This is my old rope horse Gus, an Appendix quarter horse. Not much in the name, but that's how I liked it, simple.... something he was not. He had no fear, and a free-spirited mind of his own, but because of his attachment to me, our minds melded and when riding, he was an extension of my body. When I asked something of him, he'd arch his glorious neck and give to the bit, working off my instructions. I can still feel the peace and serenity when riding, hearing nothing but his hoofbeats, the clip of a shoe on a rock, his bit chains jingling as he tasted the sweet metal, contentedly blowing through his nose, and with a distant rumbling thunderstorm.
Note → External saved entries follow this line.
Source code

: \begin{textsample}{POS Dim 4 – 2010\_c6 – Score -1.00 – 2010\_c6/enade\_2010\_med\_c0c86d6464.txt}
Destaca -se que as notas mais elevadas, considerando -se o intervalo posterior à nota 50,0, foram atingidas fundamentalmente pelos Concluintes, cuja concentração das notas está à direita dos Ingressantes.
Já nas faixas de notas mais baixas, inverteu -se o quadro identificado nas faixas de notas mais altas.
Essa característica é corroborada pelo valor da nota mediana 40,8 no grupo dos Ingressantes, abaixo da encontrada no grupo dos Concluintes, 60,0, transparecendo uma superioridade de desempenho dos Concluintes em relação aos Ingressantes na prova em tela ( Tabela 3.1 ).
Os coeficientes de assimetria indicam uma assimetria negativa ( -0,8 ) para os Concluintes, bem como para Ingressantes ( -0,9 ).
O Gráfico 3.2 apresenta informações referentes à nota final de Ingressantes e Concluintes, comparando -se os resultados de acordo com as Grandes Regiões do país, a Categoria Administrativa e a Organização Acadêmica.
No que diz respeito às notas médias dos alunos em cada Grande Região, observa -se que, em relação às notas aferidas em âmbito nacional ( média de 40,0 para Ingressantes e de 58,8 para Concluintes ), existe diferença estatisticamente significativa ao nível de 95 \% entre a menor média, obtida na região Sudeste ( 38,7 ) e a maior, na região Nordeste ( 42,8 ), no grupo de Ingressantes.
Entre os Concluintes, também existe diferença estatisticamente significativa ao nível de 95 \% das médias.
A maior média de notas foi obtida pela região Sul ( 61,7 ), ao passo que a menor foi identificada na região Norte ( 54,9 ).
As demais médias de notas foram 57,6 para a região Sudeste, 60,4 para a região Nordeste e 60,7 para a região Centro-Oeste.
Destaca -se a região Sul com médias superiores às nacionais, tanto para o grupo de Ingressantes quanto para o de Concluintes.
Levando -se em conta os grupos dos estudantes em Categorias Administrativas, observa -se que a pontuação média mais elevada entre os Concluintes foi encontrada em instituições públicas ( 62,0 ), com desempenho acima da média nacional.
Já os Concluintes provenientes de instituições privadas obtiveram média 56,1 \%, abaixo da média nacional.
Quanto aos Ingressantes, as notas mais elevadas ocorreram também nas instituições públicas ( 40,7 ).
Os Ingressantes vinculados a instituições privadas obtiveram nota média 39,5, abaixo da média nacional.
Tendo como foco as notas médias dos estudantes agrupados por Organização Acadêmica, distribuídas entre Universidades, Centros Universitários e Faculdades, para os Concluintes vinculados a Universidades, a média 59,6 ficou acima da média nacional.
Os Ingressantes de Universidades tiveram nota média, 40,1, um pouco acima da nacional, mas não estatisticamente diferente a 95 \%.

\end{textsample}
Now I say "no fear" because anything I asked, he'd do it. Even if another horse around us balked at a task or was frightened of something, it didn't phase Gus one bit. While trail riding, a buddy's horse refused to go through a deep trench with a creek in front of us, so I'd pull Gus in front and he'd walk through without a second thought. The other horse would then soon follow. He didn't even put up a fuss, when one early morning as he was happily eating his breakfast, I snatched him out of the barn to rescue a wayward cow. A neighbor's longhorn got out on a road near my house, I saddled in record speed, galloped ol’ Gus down the road, roped and dallied the bellowing bovine, dragging him behind us back to his pasture with a herd of onlooking beefcakes.
We also blazed new trails. One time really sticks out in my mind when we went through some harsh thickets (Oregon’s snarly and prickly blackberry bushes which grow wild everywhere)and up a steep ridge until it just got too thick and deep, that I had to meander him "backwards" all the way back down through the trails we made. No refusal, just tucked in his chin and did as asked. Simple as that. He took his work seriously.
The stories are endless, and I'm blessed to have had him for a big part of my life. He'll never be forgotten, and the equine love of my life.